2013-05-24 Thread Bernd Schubert

On 05/22/2013 06:19 PM, Steve Langasek wrote:

On Wed, May 22, 2013 at 03:39:00PM +0200, Bernd Schubert wrote:

On 05/22/2013 04:50 AM, Uoti Urpala wrote:

Lucas Nussbaum wrote:

I went through the various init systems threads again during the last
few days. My understanding of the consensus so far is the following:



- Both systemd and upstart bring many useful features, and are a
   clear improvement over sysvinit.



Yes, both are an improvement over sysvinit.



Hrmm, I have not tested systemd yet, but personally I'm not conviced
about the advantages of upstart:



- Stops booting *somtimes*, does not provide any information why. I
didn't report a bug yet as an almost black screen won't help in any
way how to figure out why it stopped. Already that stops without any
further information why and where is a sufficiently big design
issue, imho.
(Btw, in the mean time I belive this issue is related to /etc/mtab,
but I'm not sure yet.).


Sorry you ran into trouble with upstart.  Probably related to /etc/fstab,
rather than /etc/mtab...  Due to incomplete upstart integration of plymouth
in Debian at present, if there are problems in /etc/fstab, mountall won't


Well, actually this happens on 2 ubuntu systems.

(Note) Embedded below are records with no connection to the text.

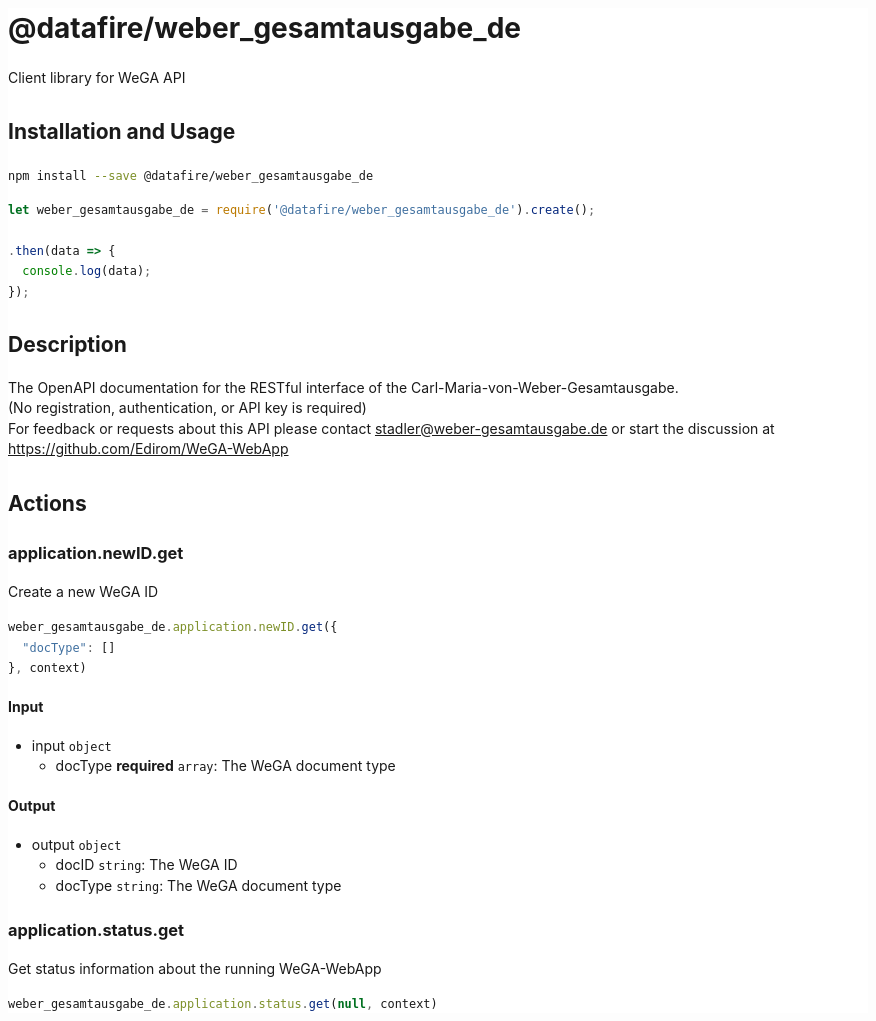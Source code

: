 # @datafire/weber_gesamtausgabe_de

Client library for WeGA API

## Installation and Usage
```bash
npm install --save @datafire/weber_gesamtausgabe_de
```
```js
let weber_gesamtausgabe_de = require('@datafire/weber_gesamtausgabe_de').create();

.then(data => {
  console.log(data);
});
```

## Description

The OpenAPI documentation for the RESTful interface of the Carl-Maria-von-Weber-Gesamtausgabe. <br/> (No registration, authentication, or API key is required) <br/> For feedback or requests about this API please contact stadler@weber-gesamtausgabe.de or start the discussion at https://github.com/Edirom/WeGA-WebApp

## Actions

### application.newID.get
Create a new WeGA ID


```js
weber_gesamtausgabe_de.application.newID.get({
  "docType": []
}, context)
```

#### Input
* input `object`
  * docType **required** `array`: The WeGA document type

#### Output
* output `object`
  * docID `string`: The WeGA ID
  * docType `string`: The WeGA document type

### application.status.get
Get status information about the running WeGA-WebApp


```js
weber_gesamtausgabe_de.application.status.get(null, context)
```
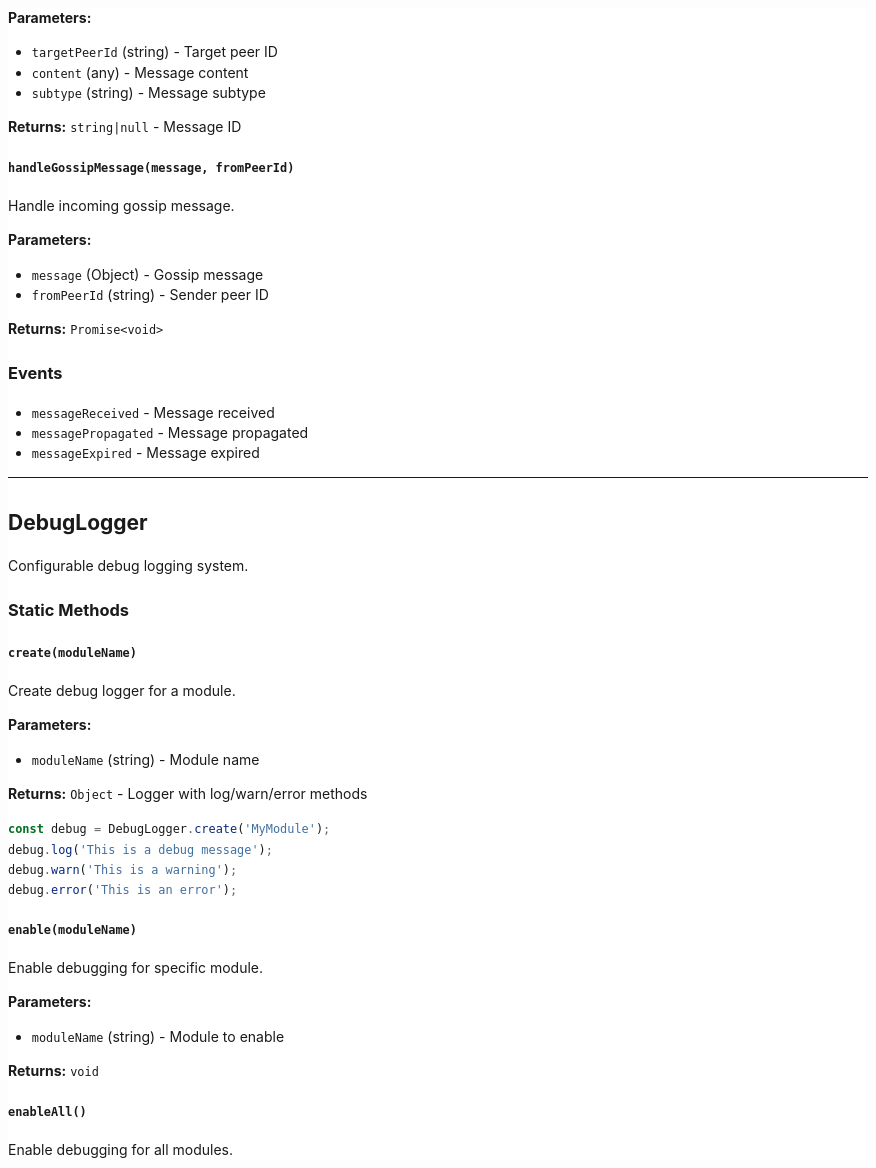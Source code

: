**Parameters:**
- `targetPeerId` (string) - Target peer ID
- `content` (any) - Message content
- `subtype` (string) - Message subtype

**Returns:** `string|null` - Message ID

#### `handleGossipMessage(message, fromPeerId)`
Handle incoming gossip message.

**Parameters:**
- `message` (Object) - Gossip message
- `fromPeerId` (string) - Sender peer ID

**Returns:** `Promise<void>`

### Events

- `messageReceived` - Message received
- `messagePropagated` - Message propagated
- `messageExpired` - Message expired

---

## DebugLogger

Configurable debug logging system.

### Static Methods

#### `create(moduleName)`
Create debug logger for a module.

**Parameters:**
- `moduleName` (string) - Module name

**Returns:** `Object` - Logger with log/warn/error methods

```javascript
const debug = DebugLogger.create('MyModule');
debug.log('This is a debug message');
debug.warn('This is a warning');
debug.error('This is an error');
```

#### `enable(moduleName)`
Enable debugging for specific module.

**Parameters:**
- `moduleName` (string) - Module to enable

**Returns:** `void`

#### `enableAll()`
Enable debugging for all modules.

always be able to display any prompt to the user asking what to do (cf.
http://web.dodds.net/~vorlon/wiki/blog/Plymouth_is_not_a_bootsplash/).


I really meant mtab. After the issue appeared last time again and didn't 
go away on reboots, I booted into recovery shell and noticed that 'mount 
-a' didn't do anything. Remouting / rw, deleting /etc/mtab solved it, 
also on reboots. I now linked /proc/self/mtab to /etc/mtab and that 
solved it.
Might not be an upstart bug at all, but I'm mainly complaining here that 
upstart does not provide any way to figure out what it is currently 
waiting for. Just opening a shell after some time and writing something 
like


waiting on XXX to proceed with ...

probably would be sufficient. Without any logs, screen output and no way 
to investigate it just gives the feeling that one now needs to 
re-install the system, similar to another famous OS .




Whereas sysvinit would eventually give up on trying to mount filesystems in
/etc/fstab if they were missing at boot and continue booting without them,
upstart takes the design decision that this is an error that the admin needs
to deal with directly.  This ensures that the system always boots reliably
in the face of slow disks, which become more of a problem now that your
init system is so fast that it can boot before your hardware has been
probed.

Feel free to file a bug report against the upstart package (with a copy of
your /etc/fstab attached) so we can look at this further.


- Updating/install programs in a chroot fails with weird messages
that those programs (afaik for example X) cannot connect to upstart.
Well, it is a chroot, what does it expect?


This is bug #685779, which will be fixed in the next upload of sysvinit to
unstable.


- Personally I'm using unionfs-fuse as very first init script to
mount /etc and /var and others on my development systems. So no need
to modify an initrams, but a very simple approach and controllable
using a boot script. But specifying a script to be run *before*
anything else is not possible (yet?).


I'm skeptical of the value of such a design in place of just using an
initramfs, but the 'friendly-recovery' package in Ubuntu gives an example of
to do this.  You create an upstart job that's 'start on real-startup-event',
runs your necessary pre-setup, and at the end calls 'initctl emit startup'
to call into the rest of the boot sequence; then you pass
'--startup-event=real-startup-event' to init on the kernel commandline.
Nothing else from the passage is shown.